Cette semaine, le gouvernement nous a servi un magnifique fiasco législatif, mijoté pendant plusieurs jours à feu doux, accompagné d’une délicate petite sauce aux airelles pour cacher les (nombreuses) imperfections de cuisson. Alors on enfile son tablier et on se lance dans la recette 👨‍🍳 :

  1. Épluchez et coupez en fines lamelles un fait divers d’actualité comprenant des violences contre des policiers (attention, il s’agit bien de violences sur des policiers, celles commises par les policiers feraient tourner la sauce). Ce fait divers servira de justification au reste de la recette, il est donc essentiel de bien le découper pour pouvoir l’étaler sur une surface aussi large que possible au fond de la marmite.
  2. Très rapidement, préparez une proposition de loi pour répondre dans l’urgence à ce fait divers de manière législative parce qu’on sait que la conception du droit est un processus rapide en réponse à l’actualité. La proposition de loi peut être rédigée par le gouvernement et discrètement transmise à un parlementaire qui la portera, l’essentiel étant de passer par une initiative parlementaire et non une initiative gouvernementale, qui prendrait trop de temps parce qu’il faudrait consulter le Conseil d’État et réaliser une étude d’impact afin de s’assurer de la qualité du texte à venir. Pour notre recette, il est impératif d’aller vite et mal.
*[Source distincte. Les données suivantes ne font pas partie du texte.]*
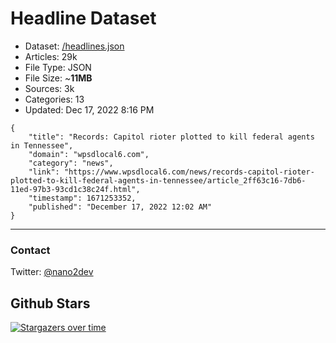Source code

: # Headline Dataset

- Dataset: [/headlines.json](https://raw.githubusercontent.com/fwd/news/master/headlines.json) 
- Articles: 29k
- File Type: JSON
- File Size: ~**11MB**
- Sources: 3k
- Categories: 13
- Updated: Dec 17, 2022 8:16 PM

```
{
    "title": "Records: Capitol rioter plotted to kill federal agents in Tennessee",
    "domain": "wpsdlocal6.com",
    "category": "news",
    "link": "https://www.wpsdlocal6.com/news/records-capitol-rioter-plotted-to-kill-federal-agents-in-tennessee/article_2ff63c16-7db6-11ed-97b3-93cd1c38c24f.html",
    "timestamp": 1671253352,
    "published": "December 17, 2022 12:02 AM"
}
```

---

### Contact 

Twitter: [@nano2dev](https://twitter.com/nano2dev)

## Github Stars

[![Stargazers over time](https://starchart.cc/fwd/news.svg)](https://starchart.cc/fwd/news)
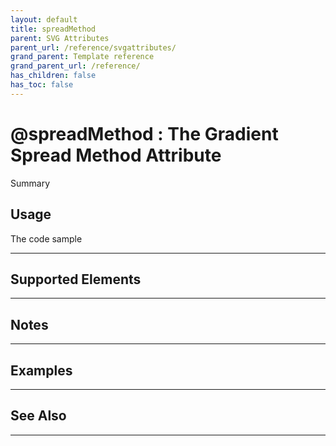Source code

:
 ```yaml
---
layout: default
title: spreadMethod
parent: SVG Attributes
parent_url: /reference/svgattributes/
grand_parent: Template reference
grand_parent_url: /reference/
has_children: false
has_toc: false
---
```


# @spreadMethod : The Gradient Spread Method Attribute

Summary

## Usage

 The code sample

---

## Supported Elements


---

## Notes


---

## Examples


---


## See Also


---

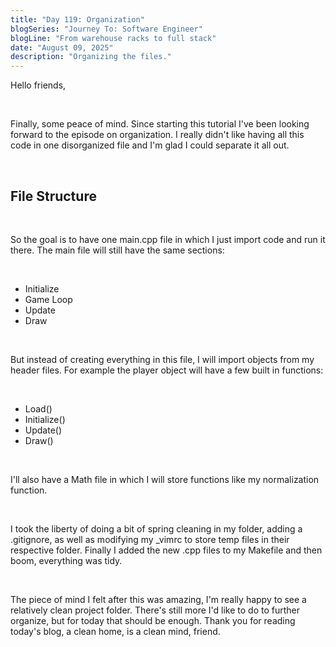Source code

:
 ```yaml
---
title: "Day 119: Organization"
blogSeries: "Journey To: Software Engineer"
blogLine: "From warehouse racks to full stack"
date: "August 09, 2025"
description: "Organizing the files."
---
```


Hello friends,

<br>

Finally, some peace of mind. Since starting this tutorial I've been looking forward to the episode on organization. I really didn't like having all this code in one disorganized file and I'm glad I could separate it all out.

<br>

## File Structure

<br>

So the goal is to have one main.cpp file in which I just import code and run it there. The main file will still have the same sections:

<br>

- Initialize
- Game Loop
- Update
- Draw

<br>

But instead of creating everything in this file, I will import objects from my header files. For example the player object will have a few built in functions:

<br>

- Load()
- Initialize()
- Update()
- Draw()

<br>

I'll also have a Math file in which I will store functions like my normalization function.

<br>

I took the liberty of doing a bit of spring cleaning in my folder, adding a .gitignore, as well as modifying my _vimrc to store temp files in their respective folder. Finally I added the new .cpp files to my Makefile and then boom, everything was tidy.

<br>

The piece of mind I felt after this was amazing, I'm really happy to see a relatively clean project folder. There's still more I'd like to do to further organize, but for today that should be enough. Thank you for reading today's blog, a clean home, is a clean mind, friend.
  3. Si à cette étape votre proposition de loi ne suscite pas d’émotion par quelques dispositions liberticides, vous avez tout faux : jetez l’ensemble et recommencez en prenant bien soin de limiter la liberté d’expression, notamment sur Internet. Quelques mots clefs utiles : “haine en ligne“, “transparence [des algorithmes]“, “éthique“, “permis Internet“, “zone de non-droit“.
  4. Face aux critiques dont vous faites désormais l’objet, tentez de rattraper le coup en déglaçant grâce à des amendements de circonstance déposés par l’exécutif (qui révèle donc son rôle de chef cuisinier) que votre majorité (les commis de cuisine) votera sans broncher : les termes “manifestement“, “dans l’intention de“, “sans préjudice” vous permettent de garder la lettre du texte mais de faire semblant que vous recherchez un équilibre gustatif avec les libertés. Attention également à bien prendre soin de créer de nouvelles notions juridiques subjectives pour rendre le tout bien compliqué à mettre en œuvre en pratique, comme “l’intégrité psychique” ou le “but malveillant“.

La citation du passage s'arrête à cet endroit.